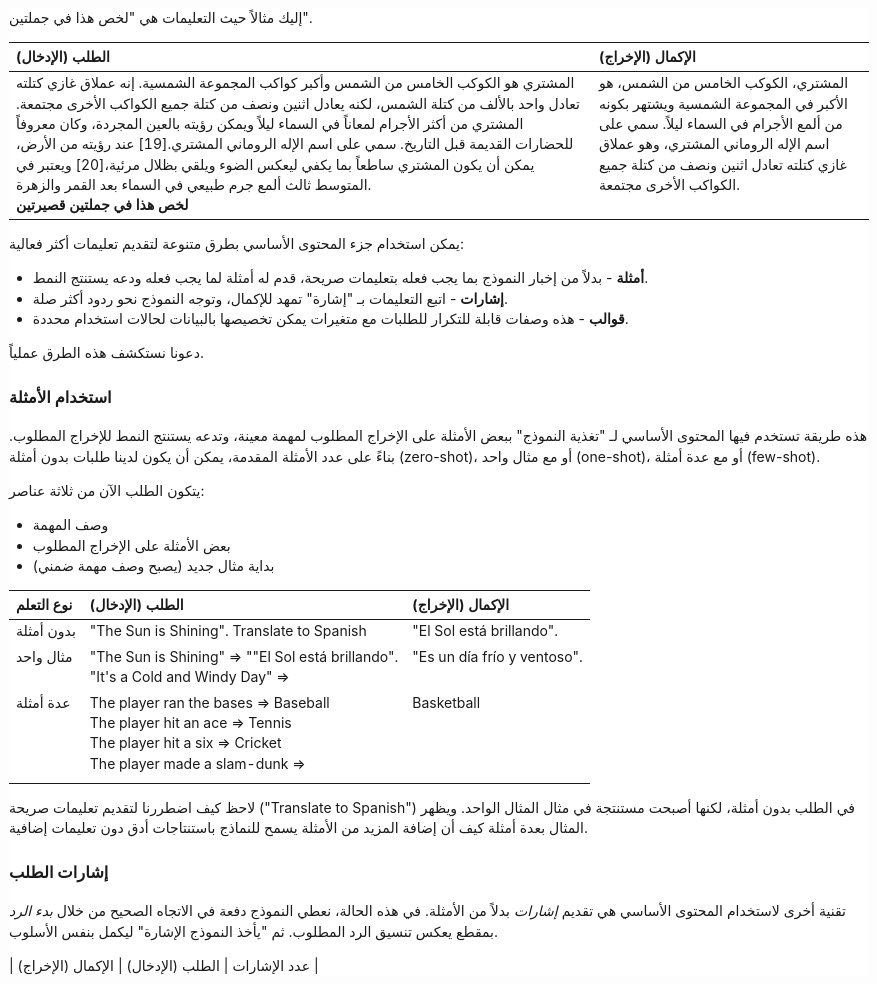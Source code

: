 إليك مثالاً حيث التعليمات هي "لخص هذا في جملتين".

| الطلب (الإدخال)                                                                                                                                                                                                                                                                                                                                                                                                                                                                                                                                                                                                                                                                                      | الإكمال (الإخراج)                                                                                                                                                                                                                                                                             |
| :-------------------------------------------------------------------------------------------------------------------------------------------------------------------------------------------------------------------------------------------------------------------------------------------------------------------------------------------------------------------------------------------------------------------------------------------------------------------------------------------------------------------------------------------------------------------------------------------------------------------------------------------------------------------------------------------------- | :---------------------------------------------------------------------------------------------------------------------------------------------------------------------------------------------------------------------------------------------------------------------------------------------- |
| المشتري هو الكوكب الخامس من الشمس وأكبر كواكب المجموعة الشمسية. إنه عملاق غازي كتلته تعادل واحد بالألف من كتلة الشمس، لكنه يعادل اثنين ونصف من كتلة جميع الكواكب الأخرى مجتمعة. المشتري من أكثر الأجرام لمعاناً في السماء ليلاً ويمكن رؤيته بالعين المجردة، وكان معروفاً للحضارات القديمة قبل التاريخ. سمي على اسم الإله الروماني المشتري.[19] عند رؤيته من الأرض، يمكن أن يكون المشتري ساطعاً بما يكفي ليعكس الضوء ويلقي بظلال مرئية،[20] ويعتبر في المتوسط ثالث ألمع جرم طبيعي في السماء بعد القمر والزهرة. <br/> **لخص هذا في جملتين قصيرتين** | المشتري، الكوكب الخامس من الشمس، هو الأكبر في المجموعة الشمسية ويشتهر بكونه من ألمع الأجرام في السماء ليلاً. سمي على اسم الإله الروماني المشتري، وهو عملاق غازي كتلته تعادل اثنين ونصف من كتلة جميع الكواكب الأخرى مجتمعة. |

يمكن استخدام جزء المحتوى الأساسي بطرق متنوعة لتقديم تعليمات أكثر فعالية:

- **أمثلة** - بدلاً من إخبار النموذج بما يجب فعله بتعليمات صريحة، قدم له أمثلة لما يجب فعله ودعه يستنتج النمط.
- **إشارات** - اتبع التعليمات بـ "إشارة" تمهد للإكمال، وتوجه النموذج نحو ردود أكثر صلة.
- **قوالب** - هذه وصفات قابلة للتكرار للطلبات مع متغيرات يمكن تخصيصها بالبيانات لحالات استخدام محددة.

دعونا نستكشف هذه الطرق عملياً.

### استخدام الأمثلة

هذه طريقة تستخدم فيها المحتوى الأساسي لـ "تغذية النموذج" ببعض الأمثلة على الإخراج المطلوب لمهمة معينة، وتدعه يستنتج النمط للإخراج المطلوب. بناءً على عدد الأمثلة المقدمة، يمكن أن يكون لدينا طلبات بدون أمثلة (zero-shot)، أو مع مثال واحد (one-shot)، أو مع عدة أمثلة (few-shot).

يتكون الطلب الآن من ثلاثة عناصر:

- وصف المهمة
- بعض الأمثلة على الإخراج المطلوب
- بداية مثال جديد (يصبح وصف مهمة ضمني)

| نوع التعلم   | الطلب (الإدخال)                                                                                                                                        | الإكمال (الإخراج)         |
| :----------- | :------------------------------------------------------------------------------------------------------------------------------------------------------ | :------------------------ |
| بدون أمثلة   | "The Sun is Shining". Translate to Spanish                                                                                                             | "El Sol está brillando".  |
| مثال واحد    | "The Sun is Shining" => ""El Sol está brillando". <br> "It's a Cold and Windy Day" =>                                                                  | "Es un día frío y ventoso".|
| عدة أمثلة    | The player ran the bases => Baseball <br/> The player hit an ace => Tennis <br/> The player hit a six => Cricket <br/> The player made a slam-dunk => | Basketball                |
|              |                                                                                                                                                         |                           |

لاحظ كيف اضطررنا لتقديم تعليمات صريحة ("Translate to Spanish") في الطلب بدون أمثلة، لكنها أصبحت مستنتجة في مثال المثال الواحد. ويظهر المثال بعدة أمثلة كيف أن إضافة المزيد من الأمثلة يسمح للنماذج باستنتاجات أدق دون تعليمات إضافية.

### إشارات الطلب

تقنية أخرى لاستخدام المحتوى الأساسي هي تقديم _إشارات_ بدلاً من الأمثلة. في هذه الحالة، نعطي النموذج دفعة في الاتجاه الصحيح من خلال _بدء الرد_ بمقطع يعكس تنسيق الرد المطلوب. ثم "يأخذ النموذج الإشارة" ليكمل بنفس الأسلوب.

| عدد الإشارات | الطلب (الإدخال)                                                                                                                                                                                                                                                                                                                                                                                                                                               | الإكمال (الإخراج)                                                                                                                                                                                                                                                                                       |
◇ ◇ ◇ ◇
■ WHAT THIS TASK INVOLVES ■
For every line above that includes the string "النموذج", copy the line.

■ SOLUTION BELOW ■
- **أمثلة** - بدلاً من إخبار النموذج بما يجب فعله بتعليمات صريحة، قدم له أمثلة لما يجب فعله ودعه يستنتج النمط.
- **إشارات** - اتبع التعليمات بـ "إشارة" تمهد للإكمال، وتوجه النموذج نحو ردود أكثر صلة.
هذه طريقة تستخدم فيها المحتوى الأساسي لـ "تغذية النموذج" ببعض الأمثلة على الإخراج المطلوب لمهمة معينة، وتدعه يستنتج النمط للإخراج المطلوب. بناءً على عدد الأمثلة المقدمة، يمكن أن يكون لدينا طلبات بدون أمثلة (zero-shot)، أو مع مثال واحد (one-shot)، أو مع عدة أمثلة (few-shot).
تقنية أخرى لاستخدام المحتوى الأساسي هي تقديم _إشارات_ بدلاً من الأمثلة. في هذه الحالة، نعطي النموذج دفعة في الاتجاه الصحيح من خلال _بدء الرد_ بمقطع يعكس تنسيق الرد المطلوب. ثم "يأخذ النموذج الإشارة" ليكمل بنفس الأسلوب.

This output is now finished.